To do
Each line with the word "Lake" must appear in the answer, copied from the records.

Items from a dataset

------

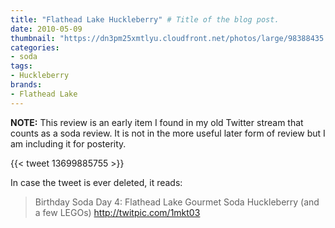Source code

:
 ```yaml
---
title: "Flathead Lake Huckleberry" # Title of the blog post.
date: 2010-05-09
thumbnail: "https://dn3pm25xmtlyu.cloudfront.net/photos/large/98388435.jpg?Expires=1609187319&Signature=Hycl4~ICUGS8zdlcjdrCu9F-89MXAro-wdVKXtIsk78yZfISP8nHum64Of2~EfkQuLN2YuGDc52oFJoCVv60onqP-27pa7RKhBCW5JgNvqLZLh2GAfwVU07DETc4CCRFM4cXbPPaDHZ1saDp~R2EQhPm7KNXo7LMuHlESpq9BgPO-R7BJOETYJzZPpUTdzOvlyntz3p7RHEYl11yk4ouzJNMnnTbPX5amRuaaHvXavYS~jzuhzcUQaHA31zMV4lki4hoThMupHCxl9xHknOZAuGCiTkgpGpew3umFk10-HitdhUF9t1-9MhHMRGc8Uu-epBONx5eWZHuq1p4zGTV3Q__&Key-Pair-Id=APKAJROXZ7FN26MABHYA"
categories:
- soda
tags:
- Huckleberry
brands:
- Flathead Lake
---
```


**NOTE:** This review is an early item I found in my old Twitter stream that counts as a soda review. It is not in the more useful later form of review but I am including it for posterity.

{{< tweet 13699885755 >}}

In case the tweet is ever deleted, it reads:
> Birthday Soda Day 4: Flathead Lake Gourmet Soda Huckleberry (and a few LEGOs) http://twitpic.com/1mkt03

------

Exercise solution
title: "Flathead Lake Huckleberry" # Title of the blog post.
- Flathead Lake
> Birthday Soda Day 4: Flathead Lake Gourmet Soda Huckleberry (and a few LEGOs) http://twitpic.com/1mkt03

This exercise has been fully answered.